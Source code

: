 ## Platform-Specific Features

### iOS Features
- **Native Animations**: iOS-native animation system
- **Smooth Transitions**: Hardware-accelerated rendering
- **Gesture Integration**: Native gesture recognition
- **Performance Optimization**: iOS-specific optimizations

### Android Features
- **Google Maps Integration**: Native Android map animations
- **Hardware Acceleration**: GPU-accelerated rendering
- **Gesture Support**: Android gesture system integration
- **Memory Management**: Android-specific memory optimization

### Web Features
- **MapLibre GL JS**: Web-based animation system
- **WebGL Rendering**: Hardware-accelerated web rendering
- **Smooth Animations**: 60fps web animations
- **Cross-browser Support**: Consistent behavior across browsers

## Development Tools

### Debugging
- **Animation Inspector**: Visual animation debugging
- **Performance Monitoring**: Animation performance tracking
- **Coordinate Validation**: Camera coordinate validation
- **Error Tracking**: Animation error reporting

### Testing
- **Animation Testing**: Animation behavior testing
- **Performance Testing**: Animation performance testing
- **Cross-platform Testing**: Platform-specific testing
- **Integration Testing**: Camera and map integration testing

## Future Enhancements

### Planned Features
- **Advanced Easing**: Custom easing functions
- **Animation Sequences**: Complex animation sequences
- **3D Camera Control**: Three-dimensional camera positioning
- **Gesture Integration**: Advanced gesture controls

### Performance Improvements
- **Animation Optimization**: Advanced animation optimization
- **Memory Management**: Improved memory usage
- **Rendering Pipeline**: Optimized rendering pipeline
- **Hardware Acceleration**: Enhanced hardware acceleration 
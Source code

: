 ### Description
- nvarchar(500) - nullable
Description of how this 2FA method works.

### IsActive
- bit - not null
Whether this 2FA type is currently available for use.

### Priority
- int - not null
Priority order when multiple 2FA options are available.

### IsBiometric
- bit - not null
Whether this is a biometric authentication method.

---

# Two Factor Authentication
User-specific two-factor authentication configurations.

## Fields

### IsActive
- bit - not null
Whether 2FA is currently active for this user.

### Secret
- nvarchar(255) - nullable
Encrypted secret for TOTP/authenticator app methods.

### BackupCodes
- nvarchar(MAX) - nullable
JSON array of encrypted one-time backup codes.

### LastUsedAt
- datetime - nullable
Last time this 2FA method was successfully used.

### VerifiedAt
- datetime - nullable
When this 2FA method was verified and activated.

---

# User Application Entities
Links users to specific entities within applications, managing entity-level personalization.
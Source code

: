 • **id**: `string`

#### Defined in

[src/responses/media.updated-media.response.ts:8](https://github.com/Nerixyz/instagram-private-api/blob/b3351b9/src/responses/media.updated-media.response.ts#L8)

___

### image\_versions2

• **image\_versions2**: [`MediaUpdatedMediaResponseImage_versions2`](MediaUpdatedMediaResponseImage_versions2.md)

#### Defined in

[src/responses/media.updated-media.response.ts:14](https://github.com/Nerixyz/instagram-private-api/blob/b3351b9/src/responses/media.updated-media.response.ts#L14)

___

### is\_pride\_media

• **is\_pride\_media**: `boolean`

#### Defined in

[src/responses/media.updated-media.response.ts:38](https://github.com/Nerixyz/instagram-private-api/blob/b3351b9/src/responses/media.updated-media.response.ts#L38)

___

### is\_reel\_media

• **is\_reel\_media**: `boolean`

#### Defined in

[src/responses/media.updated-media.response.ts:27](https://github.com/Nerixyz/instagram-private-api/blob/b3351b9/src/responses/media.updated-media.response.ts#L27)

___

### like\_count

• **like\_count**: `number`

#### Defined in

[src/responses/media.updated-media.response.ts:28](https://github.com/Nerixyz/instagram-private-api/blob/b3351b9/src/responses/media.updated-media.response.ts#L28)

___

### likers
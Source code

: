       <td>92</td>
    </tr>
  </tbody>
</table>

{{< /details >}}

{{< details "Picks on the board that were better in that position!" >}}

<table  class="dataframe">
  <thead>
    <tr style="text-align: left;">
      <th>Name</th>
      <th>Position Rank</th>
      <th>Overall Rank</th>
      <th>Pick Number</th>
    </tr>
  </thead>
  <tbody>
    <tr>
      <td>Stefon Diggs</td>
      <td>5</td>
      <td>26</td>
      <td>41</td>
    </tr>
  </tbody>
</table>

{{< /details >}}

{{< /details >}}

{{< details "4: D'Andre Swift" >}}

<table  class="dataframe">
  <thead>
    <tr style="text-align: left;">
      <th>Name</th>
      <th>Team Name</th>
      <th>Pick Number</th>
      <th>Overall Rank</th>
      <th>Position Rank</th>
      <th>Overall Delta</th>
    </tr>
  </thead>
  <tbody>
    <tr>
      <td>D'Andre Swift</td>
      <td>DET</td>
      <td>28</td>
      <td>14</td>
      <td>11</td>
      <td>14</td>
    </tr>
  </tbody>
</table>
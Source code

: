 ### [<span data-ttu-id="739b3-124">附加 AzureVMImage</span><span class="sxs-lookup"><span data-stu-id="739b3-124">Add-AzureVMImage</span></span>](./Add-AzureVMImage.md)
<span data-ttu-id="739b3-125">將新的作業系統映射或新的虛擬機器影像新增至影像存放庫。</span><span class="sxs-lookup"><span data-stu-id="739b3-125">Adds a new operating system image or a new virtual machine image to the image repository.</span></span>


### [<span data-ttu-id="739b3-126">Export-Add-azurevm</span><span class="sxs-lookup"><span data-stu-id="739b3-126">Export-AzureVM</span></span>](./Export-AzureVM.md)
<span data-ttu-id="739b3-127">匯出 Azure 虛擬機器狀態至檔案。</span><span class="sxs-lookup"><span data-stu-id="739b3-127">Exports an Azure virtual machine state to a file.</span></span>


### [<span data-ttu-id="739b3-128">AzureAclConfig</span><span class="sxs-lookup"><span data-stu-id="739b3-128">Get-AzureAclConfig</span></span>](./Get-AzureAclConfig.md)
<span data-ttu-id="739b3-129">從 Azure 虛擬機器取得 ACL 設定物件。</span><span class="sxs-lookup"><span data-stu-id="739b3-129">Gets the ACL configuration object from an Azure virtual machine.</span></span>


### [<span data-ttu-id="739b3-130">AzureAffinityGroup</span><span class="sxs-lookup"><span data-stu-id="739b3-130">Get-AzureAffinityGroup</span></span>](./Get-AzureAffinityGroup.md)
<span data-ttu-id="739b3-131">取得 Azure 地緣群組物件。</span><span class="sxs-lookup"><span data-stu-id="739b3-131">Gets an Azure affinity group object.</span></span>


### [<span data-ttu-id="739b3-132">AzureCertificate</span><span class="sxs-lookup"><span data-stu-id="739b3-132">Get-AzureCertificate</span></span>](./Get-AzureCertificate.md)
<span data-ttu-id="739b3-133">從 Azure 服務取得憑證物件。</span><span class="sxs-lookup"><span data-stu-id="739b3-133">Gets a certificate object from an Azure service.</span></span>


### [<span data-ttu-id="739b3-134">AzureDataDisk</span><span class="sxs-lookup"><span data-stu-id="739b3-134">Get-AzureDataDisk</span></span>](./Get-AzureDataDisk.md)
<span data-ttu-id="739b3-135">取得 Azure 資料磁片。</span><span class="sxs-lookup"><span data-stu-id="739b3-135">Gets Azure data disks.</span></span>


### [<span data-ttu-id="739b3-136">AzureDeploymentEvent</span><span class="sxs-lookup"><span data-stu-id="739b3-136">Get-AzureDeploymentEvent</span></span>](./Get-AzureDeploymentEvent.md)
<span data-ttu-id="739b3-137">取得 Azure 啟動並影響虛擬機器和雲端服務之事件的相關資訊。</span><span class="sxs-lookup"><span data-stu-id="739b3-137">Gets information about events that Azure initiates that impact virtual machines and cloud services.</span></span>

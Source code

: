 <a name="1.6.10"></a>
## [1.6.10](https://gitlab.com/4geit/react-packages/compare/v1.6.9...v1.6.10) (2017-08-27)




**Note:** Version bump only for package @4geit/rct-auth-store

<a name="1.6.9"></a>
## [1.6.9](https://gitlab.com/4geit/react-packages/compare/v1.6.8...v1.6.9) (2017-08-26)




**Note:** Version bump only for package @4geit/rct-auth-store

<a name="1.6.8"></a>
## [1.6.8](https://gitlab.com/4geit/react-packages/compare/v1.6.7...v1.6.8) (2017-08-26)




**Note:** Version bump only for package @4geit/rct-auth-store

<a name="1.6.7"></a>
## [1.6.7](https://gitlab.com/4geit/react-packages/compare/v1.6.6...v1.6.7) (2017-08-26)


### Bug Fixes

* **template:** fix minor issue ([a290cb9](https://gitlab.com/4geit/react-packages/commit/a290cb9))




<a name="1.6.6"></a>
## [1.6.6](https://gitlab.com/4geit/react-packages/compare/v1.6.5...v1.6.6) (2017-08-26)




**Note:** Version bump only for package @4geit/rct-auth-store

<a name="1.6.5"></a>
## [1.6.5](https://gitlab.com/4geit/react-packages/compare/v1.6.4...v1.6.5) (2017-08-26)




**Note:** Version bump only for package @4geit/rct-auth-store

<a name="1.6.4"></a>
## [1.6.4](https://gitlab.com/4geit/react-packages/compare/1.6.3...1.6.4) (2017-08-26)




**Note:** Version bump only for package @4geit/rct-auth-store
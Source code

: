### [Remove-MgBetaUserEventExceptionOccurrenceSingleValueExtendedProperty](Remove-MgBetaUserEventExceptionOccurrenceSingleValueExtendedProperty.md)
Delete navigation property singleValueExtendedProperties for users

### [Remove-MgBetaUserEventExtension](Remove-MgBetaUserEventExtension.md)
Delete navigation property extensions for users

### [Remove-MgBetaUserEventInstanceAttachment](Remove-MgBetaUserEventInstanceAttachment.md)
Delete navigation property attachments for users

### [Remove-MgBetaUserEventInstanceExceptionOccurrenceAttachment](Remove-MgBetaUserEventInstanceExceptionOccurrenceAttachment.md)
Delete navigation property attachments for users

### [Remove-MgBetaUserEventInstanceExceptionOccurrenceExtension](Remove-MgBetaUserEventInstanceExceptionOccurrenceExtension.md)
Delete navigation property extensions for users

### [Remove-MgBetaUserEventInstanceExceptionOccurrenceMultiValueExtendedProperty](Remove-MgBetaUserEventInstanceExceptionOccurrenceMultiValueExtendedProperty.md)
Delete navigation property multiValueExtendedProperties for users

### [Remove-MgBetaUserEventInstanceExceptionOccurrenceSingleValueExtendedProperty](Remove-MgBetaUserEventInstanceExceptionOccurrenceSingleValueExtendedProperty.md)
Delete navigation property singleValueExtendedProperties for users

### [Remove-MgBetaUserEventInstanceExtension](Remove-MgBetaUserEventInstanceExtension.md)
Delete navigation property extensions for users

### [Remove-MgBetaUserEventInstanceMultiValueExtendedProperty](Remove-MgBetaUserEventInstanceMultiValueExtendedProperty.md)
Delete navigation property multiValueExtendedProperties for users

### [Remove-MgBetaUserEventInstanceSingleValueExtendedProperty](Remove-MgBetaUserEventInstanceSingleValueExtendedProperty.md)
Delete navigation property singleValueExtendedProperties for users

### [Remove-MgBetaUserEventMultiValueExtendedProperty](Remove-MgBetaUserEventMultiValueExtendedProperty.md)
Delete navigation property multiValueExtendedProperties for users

——————————

§ Task to carry out: Extract from the listing above the lines between the line containing "- **Native Animations**: iOS-native" and the line containing "- **MapLibre GL", keeping both of those lines. Output nothing else.

§ Written solution:
- **Native Animations**: iOS-native animation system
- **Smooth Transitions**: Hardware-accelerated rendering
- **Gesture Integration**: Native gesture recognition
- **Performance Optimization**: iOS-specific optimizations

### Android Features
- **Google Maps Integration**: Native Android map animations
- **Hardware Acceleration**: GPU-accelerated rendering
- **Gesture Support**: Android gesture system integration
- **Memory Management**: Android-specific memory optimization

### Web Features
- **MapLibre GL JS**: Web-based animation system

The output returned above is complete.